Court: Ohio Restricted Voting to Point of Violating Constitution
By Darrel Rowland
A federal court ruling Tuesday declaring Ohio GOP lawmakers' voting restrictions unconstitutional could easily wind up before the U.S. Supreme Court -- and generate a 4-4 split decision, a voting-rights expert says.
With high-stakes voting cases also working their way through courts in such states as Texas, North Carolina and Wisconsin, "There is sorely a need for clarification" of how the U.S. Constitution and the 1965 Voting Rights Act should be applied, said Rick Hasen, a professor of law and political science at the University of California at Irvine.
But with the high court operating down one member, the status of election law could remain fractured among conflicting federal appeals court rulings for the 2016 presidential election, he said.
Judge Michael H. Watson of U.S. District Court in Columbus said the Republican-dominated Ohio legislature violated the federal constitution and Voting Rights Act in 2014 when it reduced the state's early voting period from 35 to 28 days. The move also eliminated the so-called Golden Week in which eligible residents could register to vote and cast an absentee ballot at the same time.
Even though Ohio's early voting period is among the most generous in the nation, the reduction disproportionately affected African Americans, Watson ruled.
The judge noted that blacks took advantage of Golden Week 3 1/2 times as often as white voters in 2008, and more than 5 times as often in 2012.
"Based on this evidence, it is reasonable to conclude that the reduction in overall time to vote will burden the right to vote of African Americans, who use (early in-person) voting significantly more than other voters," Watson said in a 120-page opinion.
The legislature's stated justifications for the cutback -- reducing fraud, trimming costs, avoiding voter confusion -- were weak, said Watson, former chief counsel to Republican Gov. Bob Taft. Watson ordered Ohio Secretary of State Jon Husted and Attorney General Mike DeWine -- the defendants in the case -- to stop enforcing the shortened voting period.
A DeWine spokesman said the decision -- which sided with the state on many issues -- will be appealed to the 6th Circuit U.S. Court of Appeals.
Husted said in a release that "for nearly 200 years, Ohioans voted for only one day. If it was constitutional for lawmakers to expand the voting period to 35 days, it must also be constitutional for the same legislative body to amend the timeframe to 28 days, a timeframe that remains one of the most generous in the nation."
State Rep. Alicia Reece, D-Cincinnati, president of the Ohio Legislative Black Caucus, said, "I am pleased that the federal court has affirmed what we knew all along -- that the elimination of the same day voter registration was an unconstitutional restriction on our most basic democratic right that disproportionately affected minority voters in Ohio."
Although the effect was a racial disparity in Ohio's voting system, the groups bringing the lawsuit did not prove that the legislature and Husted acted "in order to disenfranchise minority voters," Watson said.
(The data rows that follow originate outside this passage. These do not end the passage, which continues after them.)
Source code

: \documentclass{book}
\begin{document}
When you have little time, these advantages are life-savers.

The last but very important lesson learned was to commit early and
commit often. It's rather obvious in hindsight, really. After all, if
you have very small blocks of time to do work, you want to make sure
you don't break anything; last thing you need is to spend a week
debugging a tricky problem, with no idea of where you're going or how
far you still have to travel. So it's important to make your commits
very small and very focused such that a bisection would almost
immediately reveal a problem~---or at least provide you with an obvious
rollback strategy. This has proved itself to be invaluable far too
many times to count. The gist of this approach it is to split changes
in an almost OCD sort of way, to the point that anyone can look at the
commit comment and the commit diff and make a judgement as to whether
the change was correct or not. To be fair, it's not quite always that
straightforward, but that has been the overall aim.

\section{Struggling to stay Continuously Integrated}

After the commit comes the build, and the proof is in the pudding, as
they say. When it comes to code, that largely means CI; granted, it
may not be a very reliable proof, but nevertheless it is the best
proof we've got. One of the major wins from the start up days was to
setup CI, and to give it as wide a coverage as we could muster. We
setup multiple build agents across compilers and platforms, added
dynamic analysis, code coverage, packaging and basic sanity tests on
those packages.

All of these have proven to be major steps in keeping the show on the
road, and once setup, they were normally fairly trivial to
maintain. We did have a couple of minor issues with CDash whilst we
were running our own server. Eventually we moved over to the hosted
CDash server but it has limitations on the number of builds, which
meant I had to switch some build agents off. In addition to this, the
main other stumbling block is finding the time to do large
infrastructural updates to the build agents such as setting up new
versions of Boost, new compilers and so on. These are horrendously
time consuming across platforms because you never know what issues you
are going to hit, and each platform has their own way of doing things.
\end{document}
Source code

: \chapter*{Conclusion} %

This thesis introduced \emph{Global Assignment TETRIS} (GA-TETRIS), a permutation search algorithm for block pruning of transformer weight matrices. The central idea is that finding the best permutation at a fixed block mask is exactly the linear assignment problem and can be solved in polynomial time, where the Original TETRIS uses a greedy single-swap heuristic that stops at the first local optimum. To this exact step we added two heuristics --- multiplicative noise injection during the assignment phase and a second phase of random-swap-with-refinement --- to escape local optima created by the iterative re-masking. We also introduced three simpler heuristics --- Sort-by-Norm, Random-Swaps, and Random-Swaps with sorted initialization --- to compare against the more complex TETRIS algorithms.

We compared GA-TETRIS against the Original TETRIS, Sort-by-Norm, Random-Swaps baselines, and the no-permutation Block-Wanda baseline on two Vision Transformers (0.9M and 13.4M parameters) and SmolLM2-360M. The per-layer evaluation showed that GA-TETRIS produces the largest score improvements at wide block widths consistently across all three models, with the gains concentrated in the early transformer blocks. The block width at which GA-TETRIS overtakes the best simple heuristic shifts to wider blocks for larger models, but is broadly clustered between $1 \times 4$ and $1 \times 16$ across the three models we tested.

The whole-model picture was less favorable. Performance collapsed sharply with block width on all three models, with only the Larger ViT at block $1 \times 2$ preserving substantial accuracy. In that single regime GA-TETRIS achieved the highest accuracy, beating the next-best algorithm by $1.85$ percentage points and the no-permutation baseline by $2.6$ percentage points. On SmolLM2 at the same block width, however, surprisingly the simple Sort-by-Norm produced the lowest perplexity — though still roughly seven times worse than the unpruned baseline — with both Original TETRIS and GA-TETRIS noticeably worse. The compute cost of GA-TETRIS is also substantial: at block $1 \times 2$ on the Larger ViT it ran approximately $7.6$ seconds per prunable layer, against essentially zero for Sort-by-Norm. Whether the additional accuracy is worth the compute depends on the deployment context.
He also rejected several other challenges brought in the suit, pushed by the Ohio Democratic Party and Democratic parties in Cuyahoga and Montgomery counties.
State Democratic Chairman David Pepper called the ruling "an enormous win for Ohio voters" and chastised Ohio Gov. John Kasich, Husted and other Republicans for ongoing efforts to compromise Ohioans' right to vote.
"It's a shame that once again our legislature, governor, attorney general and secretary of state cannot figure out how to abide by the constitutional rights of their own voters. The judge found no merit in any of their justifications for the burden they placed on African American voters. How many losses in court, and how many wasted tax dollars, are going to convince them to respect Ohioans' right to vote?"
When asked if Golden Week voters could make a difference in this year's presidential election, Pepper replied, "In a very close race, it could actually change the outcome of an election."
Dispatch reporter Randy Ludlow contributed to this story.